Голос у бабушки еще совсем молодой, звонкий и сильный. Поет она задушевно, с нежной грустью.
С удивительной слаженностью слова подхватили вес остальные:
Рано мою косыньку
На две расплетать!
Прикажи мне русую
В ленты убирать.
Потом песня стихла и гости начали расходиться. Бабушка помыла посуду, побренчала клюкой и чугунками, приоткрыла ко мне дверь. Со вздохом сама себе ворчит:
— Так и лег, не раздевшись, умаялся, знать. Ох-хо-хо, пресвятая богородица… Скорей бы уж папка возвращался…
Но тревожить меня не стала, лишь тихонько притворяет створки дверей.
Наверное, я никогда бы теперь не додумался сварить бабушкину похлебку из гороха. Зачем? Можно сготовить более современные блюда, по рецептам кулинарных книг. Но однажды в дождливый осенний день я возвращался с товарищем из подмосковного Абрамцева. Водитель вдруг резко притормозил — сразу за поворотом асфальтовую дорогу переходило странное существо в каком-то белом и блестящем от дождя одеянии. Это существо сгорбленно семенило почти на одном месте, держа перед собой не то котелок, не то кастрюлю.

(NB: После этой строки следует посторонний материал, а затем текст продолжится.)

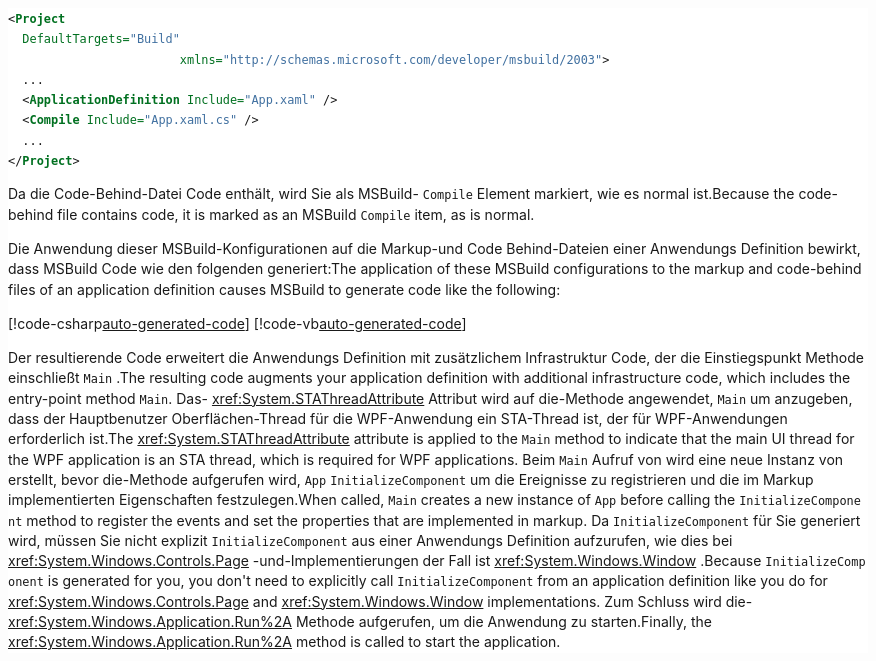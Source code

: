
 ```xml
<Project
  DefaultTargets="Build"
                        xmlns="http://schemas.microsoft.com/developer/msbuild/2003">
  ...
  <ApplicationDefinition Include="App.xaml" />
  <Compile Include="App.xaml.cs" />
  ...
</Project>
```

<span data-ttu-id="f17fd-170">Da die Code-Behind-Datei Code enthält, wird Sie als MSBuild- `Compile` Element markiert, wie es normal ist.</span><span class="sxs-lookup"><span data-stu-id="f17fd-170">Because the code-behind file contains code, it is marked as an MSBuild `Compile` item, as is normal.</span></span>

<span data-ttu-id="f17fd-171">Die Anwendung dieser MSBuild-Konfigurationen auf die Markup-und Code Behind-Dateien einer Anwendungs Definition bewirkt, dass MSBuild Code wie den folgenden generiert:</span><span class="sxs-lookup"><span data-stu-id="f17fd-171">The application of these MSBuild configurations to the markup and code-behind files of an application definition causes MSBuild to generate code like the following:</span></span>

[!code-csharp[auto-generated-code](~/samples/snippets/csharp/VS_Snippets_Wpf/AppDefAugSnippets/CSharp/App.cs)]
[!code-vb[auto-generated-code](~/samples/snippets/visualbasic/VS_Snippets_Wpf/AppDefAugSnippets/VisualBasic/App.vb)]

<span data-ttu-id="f17fd-172">Der resultierende Code erweitert die Anwendungs Definition mit zusätzlichem Infrastruktur Code, der die Einstiegspunkt Methode einschließt `Main` .</span><span class="sxs-lookup"><span data-stu-id="f17fd-172">The resulting code augments your application definition with additional infrastructure code, which includes the entry-point method `Main`.</span></span> <span data-ttu-id="f17fd-173">Das- <xref:System.STAThreadAttribute> Attribut wird auf die-Methode angewendet, `Main` um anzugeben, dass der Hauptbenutzer Oberflächen-Thread für die WPF-Anwendung ein STA-Thread ist, der für WPF-Anwendungen erforderlich ist.</span><span class="sxs-lookup"><span data-stu-id="f17fd-173">The <xref:System.STAThreadAttribute> attribute is applied to the `Main` method to indicate that the main UI thread for the WPF application is an STA thread, which is required for WPF applications.</span></span> <span data-ttu-id="f17fd-174">Beim `Main` Aufruf von wird eine neue Instanz von erstellt, bevor die-Methode aufgerufen wird, `App` `InitializeComponent` um die Ereignisse zu registrieren und die im Markup implementierten Eigenschaften festzulegen.</span><span class="sxs-lookup"><span data-stu-id="f17fd-174">When called, `Main` creates a new instance of `App` before calling the `InitializeComponent` method to register the events and set the properties that are implemented in markup.</span></span> <span data-ttu-id="f17fd-175">Da `InitializeComponent` für Sie generiert wird, müssen Sie nicht explizit `InitializeComponent` aus einer Anwendungs Definition aufzurufen, wie dies bei <xref:System.Windows.Controls.Page> -und-Implementierungen der Fall ist <xref:System.Windows.Window> .</span><span class="sxs-lookup"><span data-stu-id="f17fd-175">Because `InitializeComponent` is generated for you, you don't need to explicitly call `InitializeComponent` from an application definition like you do for <xref:System.Windows.Controls.Page> and <xref:System.Windows.Window> implementations.</span></span> <span data-ttu-id="f17fd-176">Zum Schluss wird die- <xref:System.Windows.Application.Run%2A> Methode aufgerufen, um die Anwendung zu starten.</span><span class="sxs-lookup"><span data-stu-id="f17fd-176">Finally, the <xref:System.Windows.Application.Run%2A> method is called to start the application.</span></span>

<a name="Getting_the_Current_Application"></a>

Мы вышли. Существом оказалась древняя-предревняя старушка с подслеповатыми, по-детски бессмысленными глазками. Ноги ее были обвязаны кусками старой клеенки, на голову прилажен разорванный по боковому шву полиэтиленовый пакет, плечи укрыты такой же полиэтиленовой пленкой. В сухонькой руке котелок с крышкой.
— Куда же ты, мамаша, в такую погоду? — спросил мой товарищ. — Да еще мимо дороги…
— А я, сынок, не слышу, — почти радостно прошепелявила старушка. — Вот внукам похлебочку сварила, еще теплая…
— Может, подвезти? — крикнул один из нас.
Старушка поняла, замотала головой:
— Не, мне, сынок, привычно. Я эту дорогу через поле хорошо знаю. А с машиной теперь уж и дом не разыщу, глаза не те…
Я втянул в себя забытый и до боли знакомый аромат гороховой похлебки, приправленной постным маслом и луком. И мне подумалось в этот миг о всех бредущих по земле старухах, слабых зрением и слухом, немощных телом, по-детски бескорыстных и ласковых, и словно бы виноватых перед всеми за свою старость, и готовых из последних сил брести вот так, не разбирая дороги, в дождь, в сырость, по скошенным полям и убранным огородам. Спешить, чтобы угостить внуков хоть вот этой похлебочкой из гороха, утешавшей не одно поколение русских людей в былые голодноватые годы.
На свой первый гонорар — а он составил по нынешним деньгам 3 рубля 70 копеек — я накупил гороху — мол, вот, порадую бабушку. Нет бы мне купить любимых ее конфет «Коровка» или платочек новый, а я — горох… И теперь, когда я смотрю, как мои интеллигентные гости, пресытившись разными люля-кебаб, уплетают за обе щеки русскую горошницу, я почему-то с тоской думаю о тех годах.
На дядю Петю, младшего брата отца, в нашем роду возлагали надежды. Он окончил десять классов и даже поступил на подготовительные курсы при зооветеринарном институте. Отец мой, рассказывают, часто с гордостью говорил, что Петька первым из их фамилии получит высшее образование. Сам-то он окончил до революции церковноприходскую школу, а дед мой и бабушка были совершенно неграмотными. Многочисленные дяди и тети, племянники и внуки не поднялись выше 5–7 классов.